Accommodation dramas aside, Vanua Levu itself is fabulous, and gives an insight into what Fiji was like a few decades ago. There is stunning scenery, particularly through the mountain range which crosses the centre of the island. The town of Lambasa, which is predominantly Indian, is well worth a visit. We did a guided walk to a gorgeous waterfall (with my husband carrying a three year old on his hip the whole way). While I reached the waterfall pleasantly tired and ready for a quick dip, he spent the next few days letting his exhausted arms recover from the experience.

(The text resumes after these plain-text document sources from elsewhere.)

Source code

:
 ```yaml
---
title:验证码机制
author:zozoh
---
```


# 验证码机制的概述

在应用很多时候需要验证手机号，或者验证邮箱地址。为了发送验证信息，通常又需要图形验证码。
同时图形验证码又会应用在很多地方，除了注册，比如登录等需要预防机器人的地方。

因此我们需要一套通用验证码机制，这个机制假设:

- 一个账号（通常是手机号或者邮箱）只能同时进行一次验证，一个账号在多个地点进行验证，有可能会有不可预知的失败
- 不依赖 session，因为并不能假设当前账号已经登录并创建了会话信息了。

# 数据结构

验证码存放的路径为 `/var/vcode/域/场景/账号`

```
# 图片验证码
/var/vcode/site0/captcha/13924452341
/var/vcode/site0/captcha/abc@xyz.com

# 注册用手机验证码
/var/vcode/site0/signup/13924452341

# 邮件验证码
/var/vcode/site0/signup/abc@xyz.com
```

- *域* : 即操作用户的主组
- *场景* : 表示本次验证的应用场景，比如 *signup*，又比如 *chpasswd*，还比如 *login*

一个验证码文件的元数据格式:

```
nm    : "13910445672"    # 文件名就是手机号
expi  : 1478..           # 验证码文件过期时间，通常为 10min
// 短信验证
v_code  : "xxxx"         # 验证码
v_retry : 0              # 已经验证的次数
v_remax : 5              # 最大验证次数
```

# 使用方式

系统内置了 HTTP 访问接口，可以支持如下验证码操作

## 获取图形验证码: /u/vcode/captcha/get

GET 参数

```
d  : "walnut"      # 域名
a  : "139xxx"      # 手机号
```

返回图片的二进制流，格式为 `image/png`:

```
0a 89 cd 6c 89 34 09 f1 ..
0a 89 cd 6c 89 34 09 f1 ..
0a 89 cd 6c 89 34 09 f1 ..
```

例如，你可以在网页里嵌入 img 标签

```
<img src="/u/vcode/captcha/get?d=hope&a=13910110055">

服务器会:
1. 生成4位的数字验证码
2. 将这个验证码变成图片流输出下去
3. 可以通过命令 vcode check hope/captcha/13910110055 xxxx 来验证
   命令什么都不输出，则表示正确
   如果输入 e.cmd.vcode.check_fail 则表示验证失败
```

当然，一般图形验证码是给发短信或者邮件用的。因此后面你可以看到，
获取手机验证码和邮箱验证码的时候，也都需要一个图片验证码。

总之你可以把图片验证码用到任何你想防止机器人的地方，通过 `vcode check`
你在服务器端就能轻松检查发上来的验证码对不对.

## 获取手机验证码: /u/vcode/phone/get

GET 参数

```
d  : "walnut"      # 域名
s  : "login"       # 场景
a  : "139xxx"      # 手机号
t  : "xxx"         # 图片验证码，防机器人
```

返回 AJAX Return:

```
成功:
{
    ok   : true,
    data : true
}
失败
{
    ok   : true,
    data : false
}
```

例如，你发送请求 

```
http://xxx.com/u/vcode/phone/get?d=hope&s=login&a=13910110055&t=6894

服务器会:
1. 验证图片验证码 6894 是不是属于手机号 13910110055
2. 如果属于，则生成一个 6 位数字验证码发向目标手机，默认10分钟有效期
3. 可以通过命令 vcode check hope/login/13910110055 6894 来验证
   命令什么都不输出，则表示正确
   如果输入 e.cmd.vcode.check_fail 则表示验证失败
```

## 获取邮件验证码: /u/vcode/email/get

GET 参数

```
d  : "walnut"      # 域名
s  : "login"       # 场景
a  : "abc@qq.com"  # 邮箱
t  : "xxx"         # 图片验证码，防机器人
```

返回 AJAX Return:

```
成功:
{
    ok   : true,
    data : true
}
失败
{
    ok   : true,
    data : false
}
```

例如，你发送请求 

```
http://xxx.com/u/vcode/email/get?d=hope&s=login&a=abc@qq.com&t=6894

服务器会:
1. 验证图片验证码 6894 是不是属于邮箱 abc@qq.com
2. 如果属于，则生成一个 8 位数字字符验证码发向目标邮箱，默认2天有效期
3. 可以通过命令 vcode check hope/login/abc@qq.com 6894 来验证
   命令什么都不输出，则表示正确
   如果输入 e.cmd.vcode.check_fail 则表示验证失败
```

We found the Fijian people incredibly friendly, and always interested in our small daughter. She was offered food, drinks and conversation everywhere she went and it was only at the end of the trip that she seemed to tire of having her cheeks squeezed! She dealt with this in her own way, by pulling her sunhat completely over her face at the sight of any approaching locals. She loved riding on the local buses, and we found that $1.50 worth of bus fares can entertain a child for an hour or more. We ate mostly in small cafes with the locals rather than spending our money on resort meals that were really outside our budget. There is a range of good Indian food readily available, ($3-5 each for lunch and $8-10 for a dinner).

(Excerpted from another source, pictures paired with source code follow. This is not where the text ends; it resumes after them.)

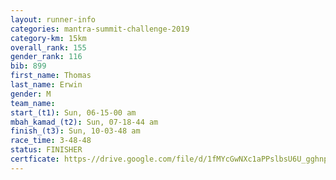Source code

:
 ```yaml
---
layout: runner-info 
categories: mantra-summit-challenge-2019 
category-km: 15km 
overall_rank: 155
gender_rank: 116
bib: 899
first_name: Thomas
last_name: Erwin
gender: M
team_name: 
start_(t1): Sun, 06-15-00 am
mbah_kamad_(t2): Sun, 07-18-44 am
finish_(t3): Sun, 10-03-48 am
race_time: 3-48-48
status: FINISHER
certficate: https-//drive.google.com/file/d/1fMYcGwNXc1aPPslbsU6U_gghnpvTajS3/view?usp=sharing
---
```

There is a vast difference in safety standards between Australia and Fiji. Most taxis don’t have seat belts in the back seats, no one has heard of a child car seat, and pools are unfenced. Boat travel should be carefully researched, and the rule about ‘getting what you pay for’ often applies. Good medical care is hard to find, and travel insurance is a must. With a small child, check the drawers and cupboards in your room – move sharp knives, mosquito coils, toilet cleaners and matches out of reach. Check doors, windows and balcony railings, and know where your small explorer will end up if they escape out the door. We discovered it is well worth emptying travel bags out completely before departing for a return journey home, as we found scraps of food and chunks of coral that our daughter had stashed in them without us noticing. We could just imagine the scene that would have caused at customs in Melbourne!
Worth a visit:
Garden of the Sleeping Giant – beautiful and extensive orchid garden close to Nadi. Established by actor Raymond Burr in the 1970’s, it now houses Fiji’s largest collection of orchids.
Kula Eco Park – conservation and wildlife park which is Fiji’s only facility for breeding endangered species. 5 mins east of Sigatoka. See hornbill turtles, crested iguanas and a range of bird species.
A trip to an island – this is probably your only chance to see a beach like the ones in the pictures! There are many day trips from Nadi, and some islands have accommodation allowing for longer visits.